How long does a mental health compensation claim take?

Timelines vary, but straightforward claims may resolve in months while complex disputes can take much longer. Key variables include admission of liability, availability of medical experts, completeness of records, and negotiations about future loss.

  • Early stage: evidence gathering, legal review, and initial valuation.
  • Medical stage: expert assessments and prognosis reporting.
  • Negotiation stage: offers, counteroffers, and settlement discussions.
  • Litigation stage (if needed): formal court timetable and trial preparation.

Rushing settlement before prognosis is clear can undervalue the claim. In many cases, it is better to understand long-term impact first, especially where future treatment and earnings loss are likely.

Common mistakes that reduce compensation outcomes

  • Accepting early offers before medical evidence is complete.
  • Failing to document therapy, medication, and travel expenses.
  • Inconsistent symptom reporting across records.
  • Understating how symptoms affect work and home life.
  • Missing limitation deadlines.
  • Not seeking tailored legal advice in complex liability cases.

The most practical way to improve claim quality is simple: maintain clear records, follow treatment recommendations, and gather financial evidence from day one.

How to use this calculator effectively

To get a better estimate from this mental health compensation calculator, enter realistic values and avoid guesswork where possible. Use actual invoices, payroll data, and known treatment costs. For severity, choose the category that best matches your documented clinical picture rather than your worst day alone.

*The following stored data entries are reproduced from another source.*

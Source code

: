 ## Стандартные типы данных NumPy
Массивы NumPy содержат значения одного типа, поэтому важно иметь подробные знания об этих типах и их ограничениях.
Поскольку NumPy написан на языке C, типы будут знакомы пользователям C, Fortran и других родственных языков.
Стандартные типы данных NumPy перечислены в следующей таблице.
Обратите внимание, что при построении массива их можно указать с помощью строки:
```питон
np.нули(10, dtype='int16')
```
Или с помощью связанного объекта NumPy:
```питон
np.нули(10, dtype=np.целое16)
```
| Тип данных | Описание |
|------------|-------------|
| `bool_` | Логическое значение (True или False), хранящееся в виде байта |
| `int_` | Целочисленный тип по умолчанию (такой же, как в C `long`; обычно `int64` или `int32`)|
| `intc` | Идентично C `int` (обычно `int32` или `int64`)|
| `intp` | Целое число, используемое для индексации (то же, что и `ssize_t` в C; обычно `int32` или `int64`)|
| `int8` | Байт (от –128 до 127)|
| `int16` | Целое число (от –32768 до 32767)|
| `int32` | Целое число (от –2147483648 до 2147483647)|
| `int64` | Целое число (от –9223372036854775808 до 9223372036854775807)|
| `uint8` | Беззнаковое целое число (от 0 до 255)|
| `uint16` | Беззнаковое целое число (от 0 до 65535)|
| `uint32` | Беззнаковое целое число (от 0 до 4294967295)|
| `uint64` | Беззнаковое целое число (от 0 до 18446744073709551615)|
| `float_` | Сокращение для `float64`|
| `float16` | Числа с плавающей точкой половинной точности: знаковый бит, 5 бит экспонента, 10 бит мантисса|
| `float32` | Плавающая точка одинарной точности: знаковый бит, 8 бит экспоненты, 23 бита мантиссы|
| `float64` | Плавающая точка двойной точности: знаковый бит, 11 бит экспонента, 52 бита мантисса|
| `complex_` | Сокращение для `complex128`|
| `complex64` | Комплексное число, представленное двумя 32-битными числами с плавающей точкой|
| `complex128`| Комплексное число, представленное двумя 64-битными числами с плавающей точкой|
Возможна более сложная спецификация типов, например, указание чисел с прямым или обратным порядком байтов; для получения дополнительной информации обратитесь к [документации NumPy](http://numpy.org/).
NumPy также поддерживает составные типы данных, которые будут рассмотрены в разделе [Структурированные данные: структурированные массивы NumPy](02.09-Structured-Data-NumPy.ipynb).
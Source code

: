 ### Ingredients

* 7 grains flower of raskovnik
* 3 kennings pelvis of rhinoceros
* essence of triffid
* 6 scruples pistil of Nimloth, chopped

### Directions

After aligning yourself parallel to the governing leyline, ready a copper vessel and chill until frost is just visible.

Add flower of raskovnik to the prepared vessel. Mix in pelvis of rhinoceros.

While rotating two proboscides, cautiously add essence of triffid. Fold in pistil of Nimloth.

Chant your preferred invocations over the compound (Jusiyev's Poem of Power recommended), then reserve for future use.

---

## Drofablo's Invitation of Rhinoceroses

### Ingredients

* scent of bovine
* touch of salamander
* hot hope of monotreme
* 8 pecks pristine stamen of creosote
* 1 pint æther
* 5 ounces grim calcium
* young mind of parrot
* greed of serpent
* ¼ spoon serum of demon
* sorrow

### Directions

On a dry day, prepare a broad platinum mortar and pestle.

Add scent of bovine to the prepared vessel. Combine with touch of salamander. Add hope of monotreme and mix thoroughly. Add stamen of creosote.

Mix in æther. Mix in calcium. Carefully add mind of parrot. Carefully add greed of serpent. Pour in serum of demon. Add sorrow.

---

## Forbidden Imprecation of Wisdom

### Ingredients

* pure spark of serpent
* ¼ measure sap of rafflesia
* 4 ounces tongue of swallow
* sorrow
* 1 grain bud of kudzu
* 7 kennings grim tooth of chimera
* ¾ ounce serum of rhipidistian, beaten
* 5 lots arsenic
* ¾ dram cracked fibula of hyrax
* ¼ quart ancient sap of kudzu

Revisit the estimate when new evidence appears, especially after expert reports. The calculator is most useful as a dynamic planning tool throughout your case rather than a one-time figure.

Frequently asked questions

Is this mental health compensation calculator legally binding?

No. It is an educational estimator only. Final claim value depends on legal analysis, jurisdiction rules, expert medical evidence, and negotiation or court outcomes.

Can I claim if I had a pre-existing mental health condition?

Often yes. The issue is whether the incident or conduct materially caused or worsened your condition. Apportionment may apply, but pre-existing history does not automatically prevent a claim.

What if I do not have all receipts yet?

Start collecting evidence immediately. Missing proof can reduce recoverable special damages. Bank statements, prescriptions, and appointment records can help reconstruct costs.

Are workplace stress and PTSD treated the same way?

Not always. Both are psychiatric injuries, but legal tests, evidence patterns, and valuation approaches can differ depending on circumstances and diagnosis.

Should I settle quickly?

Quick settlement may be reasonable in some cases, but settling before prognosis is clear can undervalue long-term impact, especially where future earnings or treatment costs are significant.

Important: This page provides general information and a broad estimate tool. It is not legal advice, medical advice, or a substitute for a qualified professional assessment.